As for the Leica side of things, it's fun to see how the "other half" lives. If I were to buy a Leica, and I could afford to, I'd go for a Leica M because I like the type of photography it seems tp excel with, just as I once dreamt of using a large format view camera because I like the work of a lot of the f64 group of photographers. What I've learnt over the years, however, is that given the way I like to shoot, both view cameras and Leica M rangefinders have characteristics that would drive me crazy and which make them particularly bad options for me. That doesn't mean that the work and experience of people using those cameras, or doing photography in some other way which would drive me equally crazy, isn't interesting or useful to me. I'm never going to be a Gregory Crewdson who goes out and arranges to close a street so he can have a bus tipped over in it in order to stage a scene he can photograph with a view camera but I can still appreciate the photo and find interesting and useful ideas about things like composition in it.

I'm happy to see you continue writing as you have been. You never know what readers get from a post and for every one who gets tired of a particular theme there's probably also one who finds a hint about something different that helps them in the same posts. Posts about one thing can jog readers' minds about something quite different. Keep up the good work.

MikeR said...

Kirk ... unTucked?

Nah! Just do what you do.

Anonymous said...

A good article and good comments.

Michael Matthews said...

Clearly, anyone who is a member of the exclusive Five Leica Club can write about anything he damned well pleases. Probably Leicas.

But here’s a thought. You still have one Panasonic, I believe, the S5? Seems to me the Leica SL and it are in many ways similar, the Panasonic offering the advantage of image stabilization.
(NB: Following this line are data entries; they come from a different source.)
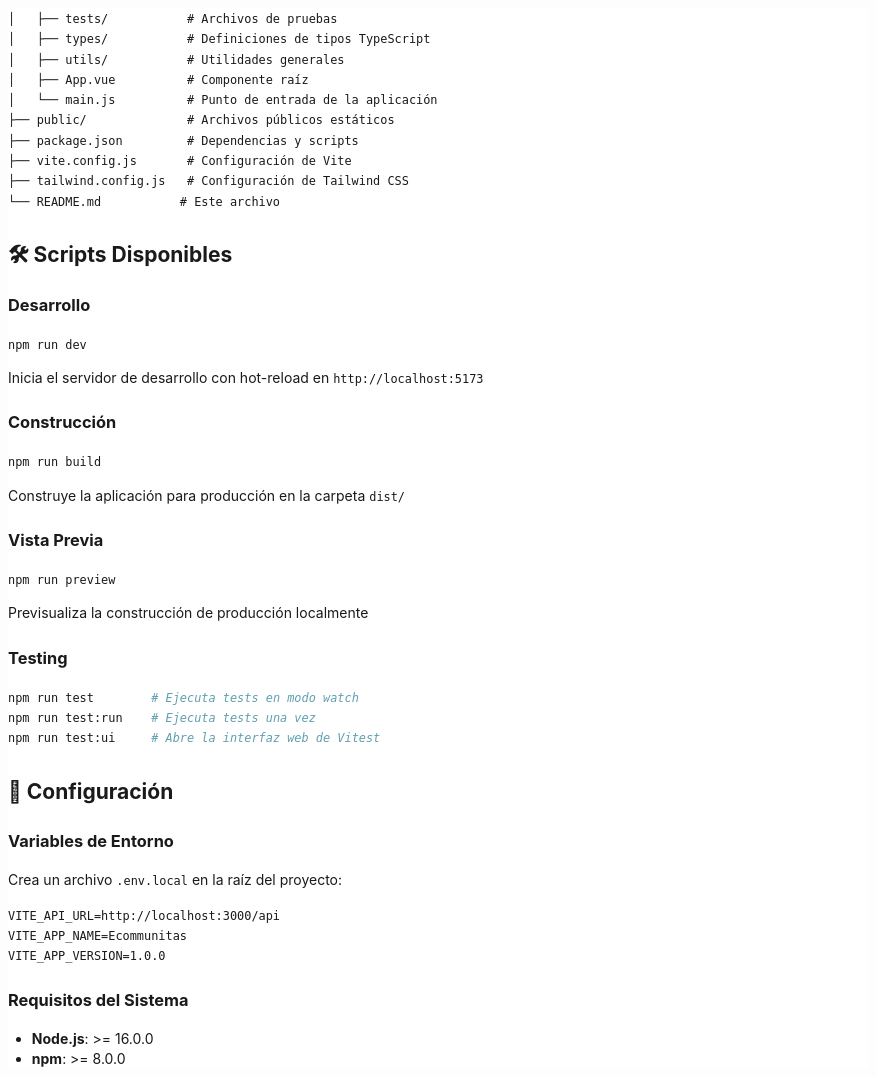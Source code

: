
 ```
│   ├── tests/           # Archivos de pruebas
│   ├── types/           # Definiciones de tipos TypeScript
│   ├── utils/           # Utilidades generales
│   ├── App.vue          # Componente raíz
│   └── main.js          # Punto de entrada de la aplicación
├── public/              # Archivos públicos estáticos
├── package.json         # Dependencias y scripts
├── vite.config.js       # Configuración de Vite
├── tailwind.config.js   # Configuración de Tailwind CSS
└── README.md           # Este archivo
```

## 🛠️ Scripts Disponibles

### Desarrollo
```bash
npm run dev
```
Inicia el servidor de desarrollo con hot-reload en `http://localhost:5173`

### Construcción
```bash
npm run build
```
Construye la aplicación para producción en la carpeta `dist/`

### Vista Previa
```bash
npm run preview
```
Previsualiza la construcción de producción localmente

### Testing
```bash
npm run test        # Ejecuta tests en modo watch
npm run test:run    # Ejecuta tests una vez
npm run test:ui     # Abre la interfaz web de Vitest
```

## 🔧 Configuración

### Variables de Entorno
Crea un archivo `.env.local` en la raíz del proyecto:

```env
VITE_API_URL=http://localhost:3000/api
VITE_APP_NAME=Ecommunitas
VITE_APP_VERSION=1.0.0
```

### Requisitos del Sistema
- **Node.js**: >= 16.0.0
- **npm**: >= 8.0.0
And did you not at one point suggest that with today’s cameras incorporating image controls…color, contrast, sharpness, curves…it’s possible to make one produce essentially the same result as any other?

Then have at it. Someday, when nothing else is stirring, tweak the Panasonic to render the same image as the Leica then take them both for a walk. If it turns out the results are indistinguishable, pass that formula along to the rest of the world. You’ll be a hero.

RayC said...

Variety I think is key. That doesn't mean a Leica in every column can't deliver variety; add some swimming, a bit about challenges of the weather, some insights on how you view your business this week :-), the latest visit to Precision Camera, etc. Despite the title of the blog it is the vision of life, not the science of photography that I come here for.

Augie said...

I believe David Aiken hit a proverbial home run above when he finished his comment with -

“I'm happy to see you continue writing as you have been. You never know what readers get from a post and for every one who gets tired of a particular theme there's probably also one who finds a hint about something different that helps them in the same posts. Posts about one thing can jog readers' minds about something quite different. Keep up the good work.”

Kudos to you both!

Chuck Albertson said...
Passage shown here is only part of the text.